### Collected data
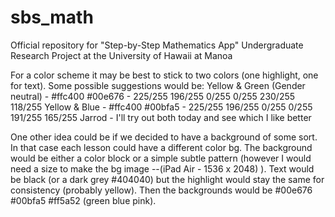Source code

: # sbs_math
Official repository for "Step-by-Step Mathematics App" Undergraduate Research Project at the University of Hawaii at Manoa

For a color scheme it may be best to stick to two colors (one highlight, one for text). 
Some possible suggestions would be:
Yellow & Green (Gender neutral) - #ffc400 #00e676   - 225/255 196/255 0/255   0/255 230/255 118/255
Yellow & Blue - #ffc400 #00bfa5   - 225/255 196/255 0/255   0/255 191/255 165/255
Jarrod - I'll try out both today and see which I like better

One other idea could be if we decided to have a background  of some sort. In that case each lesson could have a different color bg.
The background would be either a color block or a simple subtle pattern (however I would need a size to make the bg image --(iPad Air - 1536 x 2048) ).
Text would be black (or a dark grey #404040) but the highlight would stay the same for consistency (probably yellow).
Then the backgrounds would be #00e676 #00bfa5 #ff5a52 (green blue pink).
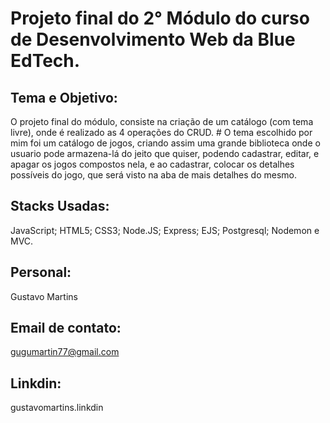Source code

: # Projeto final do 2° Módulo do curso de Desenvolvimento Web da Blue EdTech.
## Tema e Objetivo: 
<p>O projeto final do módulo, consiste na criação de um catálogo (com tema livre), onde é realizado as 4 operações do CRUD.
# O tema escolhido por mim foi um catálogo de jogos, criando assim uma grande biblioteca onde o usuario pode armazena-lá do jeito que quiser, podendo cadastrar, editar, e apagar os jogos compostos nela, e ao cadastrar, colocar os detalhes possíveis do jogo, que será visto na aba de mais detalhes do mesmo.
</p>

## Stacks Usadas: 
<p> 
JavaScript; HTML5; CSS3; Node.JS; Express; EJS; Postgresql; Nodemon e MVC.
</p>

## Personal: 
<p>Gustavo Martins </p>

## Email de contato: 
<p>
<a href = "mailto:gugumartin77@gmail.com"> gugumartin77@gmail.com</a>
</p>

## Linkdin: 
<p>
<a>gustavomartins.linkdin</a>
</p>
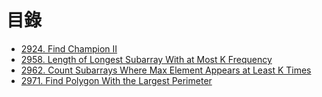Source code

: # 目錄

- [2924. Find Champion II](./2924.%20Find%20Champion%20II.md)
- [2958. Length of Longest Subarray With at Most K Frequency](./2958.%20Length%20of%20Longest%20Subarray%20With%20at%20Most%20K%20Frequency.md)
- [2962. Count Subarrays Where Max Element Appears at Least K Times](./2962.%20Count%20Subarrays%20Where%20Max%20Element%20Appears%20at%20Least%20K%20Times.md)
- [2971. Find Polygon With the Largest Perimeter](./2149.%20Rearrange%20Array%20Elements%20by%20Sign.md)
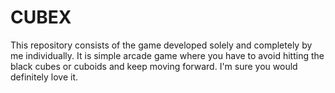 # CUBEX
This repository consists of the game developed solely and completely by me individually. It is simple arcade game where you have to avoid hitting the black cubes or cuboids and keep moving forward. I'm sure you would definitely love it.  
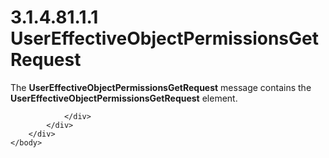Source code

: <html dir="LTR" xmlns:mshelp="http://msdn.microsoft.com/mshelp" xmlns:ddue="http://ddue.schemas.microsoft.com/authoring/2003/5" xmlns:xlink="http://www.w3.org/1999/xlink" xmlns:tool="http://www.microsoft.com/tooltip">
    <head>
        <meta http-equiv="Content-Type" content="text/html; CHARSET=utf-8"></meta>
        <meta name="save" content="history"></meta>
        <title>3.1.4.81.1.1 UserEffectiveObjectPermissionsGetRequest</title>
        <xml>
            <mshelp:toctitle title="3.1.4.81.1.1 UserEffectiveObjectPermissionsGetRequest"></mshelp:toctitle>
            <mshelp:rltitle title="[MS-SSMDSWS-15]: UserEffectiveObjectPermissionsGetRequest"></mshelp:rltitle>
            <mshelp:keyword index="A" term="38e6292d-adb6-40e7-9846-b5206a81df40"></mshelp:keyword>
            <mshelp:attr name="DCSext.ContentType" value="open specification"></mshelp:attr>
            <mshelp:attr name="AssetID" value="38e6292d-adb6-40e7-9846-b5206a81df40"></mshelp:attr>
            <mshelp:attr name="TopicType" value="kbRef"></mshelp:attr>
            <mshelp:attr name="DCSext.Title" value="[MS-SSMDSWS-15]: UserEffectiveObjectPermissionsGetRequest" />
        </xml>
    </head>
    <body>
        <div id="header">
            <h1 class="heading">3.1.4.81.1.1 UserEffectiveObjectPermissionsGetRequest</h1>
        </div>
        <div id="mainSection">
            <div id="mainBody">
                <div id="allHistory" class="saveHistory"></div>
                <div id="sectionSection0" class="section" name="collapseableSection">
                    

<p>The <b>UserEffectiveObjectPermissionsGetRequest</b> message
contains the <b>UserEffectiveObjectPermissionsGetRequest</b> element.</p>


                </div>
            </div>
        </div>
    </body>
</html>
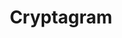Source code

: ---
layout: post
title: Cryptagram
site: https://chrome.google.com/webstore/detail/cryptagram/adabfepaidfgaecmkcekhefdgjaihahc?hl=en
image: http://files.tnyu.org/projects/cryptagram.jpg
creator:
  - name: Ian Spiro
    school: NYU
    twitter: 
    eboard: false
    current: false
  - name: Matt Tierney
    school: NYU
    twitter: 
    eboard: false
    current: false
launchdate:
demodays: April 2013
---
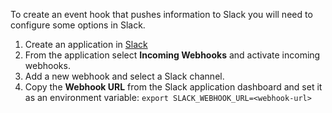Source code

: To create an event hook that pushes information to Slack you will need to configure some options in Slack.

1. Create an application in [Slack](https://api.slack.com/apps?new_app=1)
2. From the application select **Incoming Webhooks** and activate incoming webhooks.
3. Add a new webhook and select a Slack channel.
4. Copy the **Webhook URL** from the Slack application dashboard and set it as an environment variable: 
    `export SLACK_WEBHOOK_URL=<webhook-url>`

### Action item
Set down the entries again without change. Leave the pictures out.

### Written solution
Source code

: # sbs_math
Official repository for "Step-by-Step Mathematics App" Undergraduate Research Project at the University of Hawaii at Manoa

For a color scheme it may be best to stick to two colors (one highlight, one for text). 
Some possible suggestions would be:
Yellow & Green (Gender neutral) - #ffc400 #00e676   - 225/255 196/255 0/255   0/255 230/255 118/255
Yellow & Blue - #ffc400 #00bfa5   - 225/255 196/255 0/255   0/255 191/255 165/255
Jarrod - I'll try out both today and see which I like better

One other idea could be if we decided to have a background  of some sort. In that case each lesson could have a different color bg.
The background would be either a color block or a simple subtle pattern (however I would need a size to make the bg image --(iPad Air - 1536 x 2048) ).
Text would be black (or a dark grey #404040) but the highlight would stay the same for consistency (probably yellow).
Then the backgrounds would be #00e676 #00bfa5 #ff5a52 (green blue pink).
Source code

: # Projeto final do 2° Módulo do curso de Desenvolvimento Web da Blue EdTech.
## Tema e Objetivo: 
<p>O projeto final do módulo, consiste na criação de um catálogo (com tema livre), onde é realizado as 4 operações do CRUD.
# O tema escolhido por mim foi um catálogo de jogos, criando assim uma grande biblioteca onde o usuario pode armazena-lá do jeito que quiser, podendo cadastrar, editar, e apagar os jogos compostos nela, e ao cadastrar, colocar os detalhes possíveis do jogo, que será visto na aba de mais detalhes do mesmo.
</p>

## Stacks Usadas: 
<p> 
JavaScript; HTML5; CSS3; Node.JS; Express; EJS; Postgresql; Nodemon e MVC.
</p>

## Personal: 
<p>Gustavo Martins </p>

## Email de contato: 
<p>
<a href = "mailto:gugumartin77@gmail.com"> gugumartin77@gmail.com</a>
</p>

## Linkdin: 
<p>
<a>gustavomartins.linkdin</a>
</p>
Source code

: # 目錄

- [2924. Find Champion II](./2924.%20Find%20Champion%20II.md)
- [2958. Length of Longest Subarray With at Most K Frequency](./2958.%20Length%20of%20Longest%20Subarray%20With%20at%20Most%20K%20Frequency.md)
- [2962. Count Subarrays Where Max Element Appears at Least K Times](./2962.%20Count%20Subarrays%20Where%20Max%20Element%20Appears%20at%20Least%20K%20Times.md)
- [2971. Find Polygon With the Largest Perimeter](./2149.%20Rearrange%20Array%20Elements%20by%20Sign.md)
 # CUBEX
This repository consists of the game developed solely and completely by me individually. It is simple arcade game where you have to avoid hitting the black cubes or cuboids and keep moving forward. I'm sure you would definitely love it.  
Source code

: <html dir="LTR" xmlns:mshelp="http://msdn.microsoft.com/mshelp" xmlns:ddue="http://ddue.schemas.microsoft.com/authoring/2003/5" xmlns:xlink="http://www.w3.org/1999/xlink" xmlns:tool="http://www.microsoft.com/tooltip">
    <head>
        <meta http-equiv="Content-Type" content="text/html; CHARSET=utf-8"></meta>
        <meta name="save" content="history"></meta>
        <title>3.1.4.81.1.1 UserEffectiveObjectPermissionsGetRequest</title>
        <xml>
            <mshelp:toctitle title="3.1.4.81.1.1 UserEffectiveObjectPermissionsGetRequest"></mshelp:toctitle>
            <mshelp:rltitle title="[MS-SSMDSWS-15]: UserEffectiveObjectPermissionsGetRequest"></mshelp:rltitle>
            <mshelp:keyword index="A" term="38e6292d-adb6-40e7-9846-b5206a81df40"></mshelp:keyword>
            <mshelp:attr name="DCSext.ContentType" value="open specification"></mshelp:attr>
            <mshelp:attr name="AssetID" value="38e6292d-adb6-40e7-9846-b5206a81df40"></mshelp:attr>
            <mshelp:attr name="TopicType" value="kbRef"></mshelp:attr>
            <mshelp:attr name="DCSext.Title" value="[MS-SSMDSWS-15]: UserEffectiveObjectPermissionsGetRequest" />
        </xml>
    </head>
    <body>
        <div id="header">
            <h1 class="heading">3.1.4.81.1.1 UserEffectiveObjectPermissionsGetRequest</h1>
        </div>
        <div id="mainSection">
            <div id="mainBody">
                <div id="allHistory" class="saveHistory"></div>
                <div id="sectionSection0" class="section" name="collapseableSection">
                    

<p>The <b>UserEffectiveObjectPermissionsGetRequest</b> message
contains the <b>UserEffectiveObjectPermissionsGetRequest</b> element.</p>


                </div>
            </div>
        </div>
    </body>
</html>
Source code

: ---
layout: post
title: Cryptagram
site: https://chrome.google.com/webstore/detail/cryptagram/adabfepaidfgaecmkcekhefdgjaihahc?hl=en
image: http://files.tnyu.org/projects/cryptagram.jpg
creator:
  - name: Ian Spiro
    school: NYU
    twitter: 
    eboard: false
    current: false
  - name: Matt Tierney
    school: NYU
    twitter: 
    eboard: false
    current: false
launchdate:
demodays: April 2013
---
Source code

: To create an event hook that pushes information to Slack you will need to configure some options in Slack.

1. Create an application in [Slack](https://api.slack.com/apps?new_app=1)
2. From the application select **Incoming Webhooks** and activate incoming webhooks.
3. Add a new webhook and select a Slack channel.
4. Copy the **Webhook URL** from the Slack application dashboard and set it as an environment variable: 
    `export SLACK_WEBHOOK_URL=<webhook-url>`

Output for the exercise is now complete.